Depuis plusieurs semaines, écoles et universités tournent au ralenti sous l’effet d’un mouvement de grève nourri par des revendications portant sur les salaires et les conditions de travail. Mais, selon Albert Ondo Ossa, cette agitation sociale est surtout le symptôme d’une gouvernance défaillante et d’un manque chronique d’investissements publics.
« Au-delà des salaires, c’est l’avenir de notre jeunesse qui est en jeu », a-t-il souligné, appelant à une réflexion collective sur les priorités nationales et sur les causes structurelles des dysfonctionnements.

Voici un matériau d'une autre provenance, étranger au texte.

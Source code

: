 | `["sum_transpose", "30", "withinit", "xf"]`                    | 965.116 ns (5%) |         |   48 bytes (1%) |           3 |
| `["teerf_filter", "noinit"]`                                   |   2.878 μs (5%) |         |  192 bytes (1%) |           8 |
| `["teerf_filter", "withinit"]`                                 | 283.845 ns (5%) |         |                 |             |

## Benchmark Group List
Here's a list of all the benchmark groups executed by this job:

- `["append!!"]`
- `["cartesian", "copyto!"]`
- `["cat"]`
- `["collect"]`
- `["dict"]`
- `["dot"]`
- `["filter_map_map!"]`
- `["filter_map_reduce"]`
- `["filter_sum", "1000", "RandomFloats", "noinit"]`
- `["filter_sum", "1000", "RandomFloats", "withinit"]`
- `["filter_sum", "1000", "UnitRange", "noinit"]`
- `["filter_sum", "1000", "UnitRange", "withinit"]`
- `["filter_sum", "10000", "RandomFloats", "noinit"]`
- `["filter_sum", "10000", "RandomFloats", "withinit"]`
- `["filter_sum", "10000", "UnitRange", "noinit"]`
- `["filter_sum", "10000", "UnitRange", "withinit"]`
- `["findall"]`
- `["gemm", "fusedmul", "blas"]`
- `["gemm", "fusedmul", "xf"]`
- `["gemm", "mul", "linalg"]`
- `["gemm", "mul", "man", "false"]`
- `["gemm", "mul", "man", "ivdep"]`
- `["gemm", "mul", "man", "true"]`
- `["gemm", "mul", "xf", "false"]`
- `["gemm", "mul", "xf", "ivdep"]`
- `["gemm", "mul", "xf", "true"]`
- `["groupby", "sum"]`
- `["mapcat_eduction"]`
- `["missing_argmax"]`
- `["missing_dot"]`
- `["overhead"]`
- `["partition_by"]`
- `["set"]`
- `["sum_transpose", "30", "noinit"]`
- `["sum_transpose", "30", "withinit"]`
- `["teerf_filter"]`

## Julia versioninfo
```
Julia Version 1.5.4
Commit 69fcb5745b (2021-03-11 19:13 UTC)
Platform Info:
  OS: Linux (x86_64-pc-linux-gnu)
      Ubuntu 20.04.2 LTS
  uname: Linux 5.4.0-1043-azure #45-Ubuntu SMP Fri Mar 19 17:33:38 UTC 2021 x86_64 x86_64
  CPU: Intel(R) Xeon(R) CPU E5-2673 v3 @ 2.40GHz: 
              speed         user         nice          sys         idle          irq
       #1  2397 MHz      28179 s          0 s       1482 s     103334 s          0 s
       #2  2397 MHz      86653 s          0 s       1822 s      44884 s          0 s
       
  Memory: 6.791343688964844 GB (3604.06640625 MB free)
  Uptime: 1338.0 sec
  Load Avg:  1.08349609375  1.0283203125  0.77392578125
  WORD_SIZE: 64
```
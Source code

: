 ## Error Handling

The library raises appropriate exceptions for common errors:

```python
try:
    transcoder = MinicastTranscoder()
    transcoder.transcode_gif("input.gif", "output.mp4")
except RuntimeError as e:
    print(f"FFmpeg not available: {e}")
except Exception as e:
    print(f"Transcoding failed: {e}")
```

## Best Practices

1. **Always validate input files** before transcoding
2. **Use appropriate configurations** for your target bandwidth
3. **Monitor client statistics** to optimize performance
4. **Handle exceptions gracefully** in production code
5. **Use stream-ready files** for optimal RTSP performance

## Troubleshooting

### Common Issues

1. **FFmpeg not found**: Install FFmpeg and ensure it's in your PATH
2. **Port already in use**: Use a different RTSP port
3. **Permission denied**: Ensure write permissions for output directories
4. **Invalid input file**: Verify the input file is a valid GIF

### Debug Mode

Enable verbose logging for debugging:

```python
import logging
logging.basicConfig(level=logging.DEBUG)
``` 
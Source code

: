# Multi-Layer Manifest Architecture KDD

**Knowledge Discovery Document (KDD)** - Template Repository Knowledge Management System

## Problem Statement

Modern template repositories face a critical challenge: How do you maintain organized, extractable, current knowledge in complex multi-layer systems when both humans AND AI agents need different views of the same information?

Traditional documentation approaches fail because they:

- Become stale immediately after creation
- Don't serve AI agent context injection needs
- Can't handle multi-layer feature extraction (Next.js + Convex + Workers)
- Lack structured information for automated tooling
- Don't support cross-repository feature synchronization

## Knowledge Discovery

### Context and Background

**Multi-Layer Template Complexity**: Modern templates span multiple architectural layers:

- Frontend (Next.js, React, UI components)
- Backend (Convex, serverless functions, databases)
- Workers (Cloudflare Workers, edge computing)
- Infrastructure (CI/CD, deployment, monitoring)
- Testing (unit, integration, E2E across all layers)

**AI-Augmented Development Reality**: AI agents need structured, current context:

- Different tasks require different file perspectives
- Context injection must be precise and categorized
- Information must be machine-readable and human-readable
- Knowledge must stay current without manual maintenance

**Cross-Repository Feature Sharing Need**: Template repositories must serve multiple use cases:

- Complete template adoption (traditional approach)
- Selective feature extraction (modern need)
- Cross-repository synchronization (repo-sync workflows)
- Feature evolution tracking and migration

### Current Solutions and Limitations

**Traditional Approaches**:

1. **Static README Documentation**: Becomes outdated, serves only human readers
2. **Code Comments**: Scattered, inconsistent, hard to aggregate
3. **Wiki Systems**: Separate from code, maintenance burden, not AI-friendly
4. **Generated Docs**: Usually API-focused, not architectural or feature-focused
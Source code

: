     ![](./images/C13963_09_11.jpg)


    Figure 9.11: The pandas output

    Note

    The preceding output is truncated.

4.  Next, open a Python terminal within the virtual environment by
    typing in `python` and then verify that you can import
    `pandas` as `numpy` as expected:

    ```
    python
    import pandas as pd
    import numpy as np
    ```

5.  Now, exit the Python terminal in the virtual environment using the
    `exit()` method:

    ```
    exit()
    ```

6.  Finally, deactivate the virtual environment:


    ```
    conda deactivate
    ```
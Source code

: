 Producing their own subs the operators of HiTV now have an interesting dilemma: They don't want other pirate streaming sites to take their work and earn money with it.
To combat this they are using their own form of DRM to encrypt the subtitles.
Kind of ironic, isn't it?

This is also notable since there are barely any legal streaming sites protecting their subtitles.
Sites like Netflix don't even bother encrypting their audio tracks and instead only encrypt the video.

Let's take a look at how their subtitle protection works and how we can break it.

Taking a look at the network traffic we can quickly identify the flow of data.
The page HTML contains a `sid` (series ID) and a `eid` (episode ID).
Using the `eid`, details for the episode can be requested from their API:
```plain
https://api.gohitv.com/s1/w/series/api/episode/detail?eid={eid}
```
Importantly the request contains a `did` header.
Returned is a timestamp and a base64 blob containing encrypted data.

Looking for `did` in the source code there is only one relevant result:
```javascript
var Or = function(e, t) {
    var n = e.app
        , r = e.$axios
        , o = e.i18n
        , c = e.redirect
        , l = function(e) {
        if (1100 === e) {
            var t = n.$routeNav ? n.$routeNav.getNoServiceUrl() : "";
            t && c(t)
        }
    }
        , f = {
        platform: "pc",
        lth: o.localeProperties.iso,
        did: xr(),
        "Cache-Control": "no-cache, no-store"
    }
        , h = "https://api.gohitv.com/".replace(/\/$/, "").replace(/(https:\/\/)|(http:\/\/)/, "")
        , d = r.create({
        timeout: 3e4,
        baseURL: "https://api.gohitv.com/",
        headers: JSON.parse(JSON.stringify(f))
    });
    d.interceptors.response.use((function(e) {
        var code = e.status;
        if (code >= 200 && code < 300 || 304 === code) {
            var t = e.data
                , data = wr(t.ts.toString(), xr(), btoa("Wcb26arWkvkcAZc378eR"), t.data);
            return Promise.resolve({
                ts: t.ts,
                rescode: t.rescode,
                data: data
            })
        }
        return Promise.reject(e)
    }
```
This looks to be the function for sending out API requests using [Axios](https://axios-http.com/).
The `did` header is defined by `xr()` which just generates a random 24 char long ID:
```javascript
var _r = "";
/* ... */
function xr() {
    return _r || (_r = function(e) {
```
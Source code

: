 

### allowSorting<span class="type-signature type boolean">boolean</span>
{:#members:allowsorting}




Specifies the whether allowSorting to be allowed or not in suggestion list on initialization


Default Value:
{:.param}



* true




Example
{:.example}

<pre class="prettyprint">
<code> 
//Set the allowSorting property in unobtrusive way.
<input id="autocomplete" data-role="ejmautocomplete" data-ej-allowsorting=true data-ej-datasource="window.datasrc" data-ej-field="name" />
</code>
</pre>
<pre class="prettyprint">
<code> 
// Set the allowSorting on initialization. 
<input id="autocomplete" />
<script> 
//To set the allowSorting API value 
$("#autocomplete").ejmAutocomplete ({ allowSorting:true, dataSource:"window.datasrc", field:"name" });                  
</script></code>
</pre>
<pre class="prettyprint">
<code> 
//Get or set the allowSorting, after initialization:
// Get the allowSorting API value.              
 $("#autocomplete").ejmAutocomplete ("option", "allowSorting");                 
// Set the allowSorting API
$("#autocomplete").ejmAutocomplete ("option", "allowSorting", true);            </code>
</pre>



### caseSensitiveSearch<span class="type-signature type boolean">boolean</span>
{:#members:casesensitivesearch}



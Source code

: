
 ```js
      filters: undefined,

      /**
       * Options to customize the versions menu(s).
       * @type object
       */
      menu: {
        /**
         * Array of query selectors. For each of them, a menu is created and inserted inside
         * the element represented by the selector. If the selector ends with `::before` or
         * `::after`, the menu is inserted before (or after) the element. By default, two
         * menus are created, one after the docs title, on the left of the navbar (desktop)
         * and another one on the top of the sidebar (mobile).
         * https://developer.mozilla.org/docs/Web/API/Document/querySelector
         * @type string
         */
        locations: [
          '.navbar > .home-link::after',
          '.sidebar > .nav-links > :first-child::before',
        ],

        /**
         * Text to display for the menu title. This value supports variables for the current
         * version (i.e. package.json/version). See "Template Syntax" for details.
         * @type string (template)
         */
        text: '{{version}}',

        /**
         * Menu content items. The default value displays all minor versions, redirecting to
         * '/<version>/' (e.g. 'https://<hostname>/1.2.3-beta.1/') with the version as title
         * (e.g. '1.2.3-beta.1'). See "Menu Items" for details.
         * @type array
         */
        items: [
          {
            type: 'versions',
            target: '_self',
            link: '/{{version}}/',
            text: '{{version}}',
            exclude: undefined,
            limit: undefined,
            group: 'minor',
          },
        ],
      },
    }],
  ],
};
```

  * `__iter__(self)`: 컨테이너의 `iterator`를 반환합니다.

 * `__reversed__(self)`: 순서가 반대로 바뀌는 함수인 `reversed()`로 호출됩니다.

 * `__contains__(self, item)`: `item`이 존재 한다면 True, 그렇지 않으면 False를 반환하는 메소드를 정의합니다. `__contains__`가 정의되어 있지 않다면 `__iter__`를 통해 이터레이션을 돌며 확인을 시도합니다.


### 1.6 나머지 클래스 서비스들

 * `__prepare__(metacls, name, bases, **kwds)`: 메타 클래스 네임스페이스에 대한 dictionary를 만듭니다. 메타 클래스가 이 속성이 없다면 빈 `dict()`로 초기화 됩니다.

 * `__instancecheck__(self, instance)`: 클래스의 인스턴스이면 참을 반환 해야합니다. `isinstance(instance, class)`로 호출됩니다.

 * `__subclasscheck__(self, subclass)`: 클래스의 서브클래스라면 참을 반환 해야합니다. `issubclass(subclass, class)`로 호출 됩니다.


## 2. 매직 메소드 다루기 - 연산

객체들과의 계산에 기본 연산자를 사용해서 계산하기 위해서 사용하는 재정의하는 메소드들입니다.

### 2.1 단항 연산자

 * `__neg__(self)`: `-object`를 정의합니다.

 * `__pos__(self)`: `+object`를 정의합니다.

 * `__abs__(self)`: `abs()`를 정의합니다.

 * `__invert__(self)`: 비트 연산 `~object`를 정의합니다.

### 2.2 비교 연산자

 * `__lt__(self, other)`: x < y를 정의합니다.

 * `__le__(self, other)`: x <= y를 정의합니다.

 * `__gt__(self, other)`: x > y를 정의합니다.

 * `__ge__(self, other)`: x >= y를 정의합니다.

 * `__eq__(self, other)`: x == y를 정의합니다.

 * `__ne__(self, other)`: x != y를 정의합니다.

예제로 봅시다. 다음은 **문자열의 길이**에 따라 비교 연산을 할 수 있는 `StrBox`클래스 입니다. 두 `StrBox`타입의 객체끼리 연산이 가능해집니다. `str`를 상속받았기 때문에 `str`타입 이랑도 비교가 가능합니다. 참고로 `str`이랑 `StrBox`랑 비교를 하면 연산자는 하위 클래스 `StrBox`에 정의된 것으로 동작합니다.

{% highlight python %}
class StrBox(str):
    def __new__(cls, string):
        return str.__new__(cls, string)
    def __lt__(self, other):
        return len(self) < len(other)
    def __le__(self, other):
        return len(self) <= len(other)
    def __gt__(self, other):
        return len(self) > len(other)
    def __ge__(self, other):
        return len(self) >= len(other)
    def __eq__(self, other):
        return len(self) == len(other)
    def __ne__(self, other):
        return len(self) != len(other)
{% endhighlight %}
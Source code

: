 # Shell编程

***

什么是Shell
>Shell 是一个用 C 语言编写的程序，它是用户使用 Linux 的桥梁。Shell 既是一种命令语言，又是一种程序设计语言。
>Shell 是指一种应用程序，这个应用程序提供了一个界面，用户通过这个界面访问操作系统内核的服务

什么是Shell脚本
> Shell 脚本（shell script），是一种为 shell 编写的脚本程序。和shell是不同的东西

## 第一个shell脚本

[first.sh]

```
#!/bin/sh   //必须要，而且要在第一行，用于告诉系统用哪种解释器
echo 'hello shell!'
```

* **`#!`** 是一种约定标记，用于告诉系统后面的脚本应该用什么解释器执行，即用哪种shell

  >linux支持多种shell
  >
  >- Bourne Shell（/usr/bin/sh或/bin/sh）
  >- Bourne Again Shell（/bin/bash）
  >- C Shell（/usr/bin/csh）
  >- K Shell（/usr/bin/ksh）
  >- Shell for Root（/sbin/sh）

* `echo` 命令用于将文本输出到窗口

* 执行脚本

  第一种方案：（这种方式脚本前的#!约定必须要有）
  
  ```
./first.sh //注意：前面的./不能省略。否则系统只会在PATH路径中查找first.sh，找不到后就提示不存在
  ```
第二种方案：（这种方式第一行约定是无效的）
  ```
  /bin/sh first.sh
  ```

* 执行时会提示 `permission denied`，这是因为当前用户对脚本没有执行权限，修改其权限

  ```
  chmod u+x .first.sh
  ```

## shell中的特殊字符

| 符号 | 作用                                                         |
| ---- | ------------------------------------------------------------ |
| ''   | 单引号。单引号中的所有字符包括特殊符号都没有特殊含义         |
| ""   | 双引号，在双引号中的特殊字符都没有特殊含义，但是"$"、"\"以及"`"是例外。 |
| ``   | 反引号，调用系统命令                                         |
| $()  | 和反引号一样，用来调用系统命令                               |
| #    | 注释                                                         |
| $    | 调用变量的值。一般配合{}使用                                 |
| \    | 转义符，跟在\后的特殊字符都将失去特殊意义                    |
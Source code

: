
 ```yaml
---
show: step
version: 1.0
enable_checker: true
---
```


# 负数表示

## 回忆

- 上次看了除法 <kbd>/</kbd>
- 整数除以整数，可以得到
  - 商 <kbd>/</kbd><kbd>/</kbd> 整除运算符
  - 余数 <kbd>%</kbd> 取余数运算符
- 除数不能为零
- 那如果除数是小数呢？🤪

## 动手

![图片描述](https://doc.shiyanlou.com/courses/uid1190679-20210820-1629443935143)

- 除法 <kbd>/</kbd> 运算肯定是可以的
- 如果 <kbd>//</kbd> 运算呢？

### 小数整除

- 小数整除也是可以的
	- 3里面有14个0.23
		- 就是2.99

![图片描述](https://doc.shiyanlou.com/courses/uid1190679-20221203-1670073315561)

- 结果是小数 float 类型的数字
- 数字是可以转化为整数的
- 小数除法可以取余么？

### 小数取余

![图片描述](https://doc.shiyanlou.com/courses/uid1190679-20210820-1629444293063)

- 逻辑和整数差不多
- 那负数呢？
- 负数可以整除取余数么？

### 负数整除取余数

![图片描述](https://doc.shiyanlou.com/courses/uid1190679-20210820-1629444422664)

Dans sa déclaration, l’opposant n’a pas épargné les autorités issues de la transition, qu’il juge enfermées dans une logique de réponses ponctuelles. Il plaide au contraire pour une réforme en profondeur des institutions, associant l’ensemble des forces politiques et de la société civile.
« Les putschistes peuvent changer les visages au pouvoir, mais sans refonte des institutions, nous reproduirons les mêmes erreurs », a-t-il averti, évoquant la nécessité de revoir les budgets de l’éducation, de renforcer la lutte contre la corruption et d’ouvrir davantage la prise de décision.
Cette prise de position intervient alors que le climat social demeure tendu et que les négociations entre le gouvernement et les syndicats enseignants peinent à aboutir. Si aucune réaction officielle n’a encore été enregistrée, des annonces de mesures d’urgence sont évoquées dans les cercles du pouvoir. Reste à savoir si elles s’inscriront dans la durée ou se limiteront à des solutions temporaires.
Pour Albert Ondo Ossa, l’enjeu est clair, sans vision à long terme et sans réforme inclusive, la crise actuelle risque de creuser davantage les inégalités et d’hypothéquer l’avenir du pays.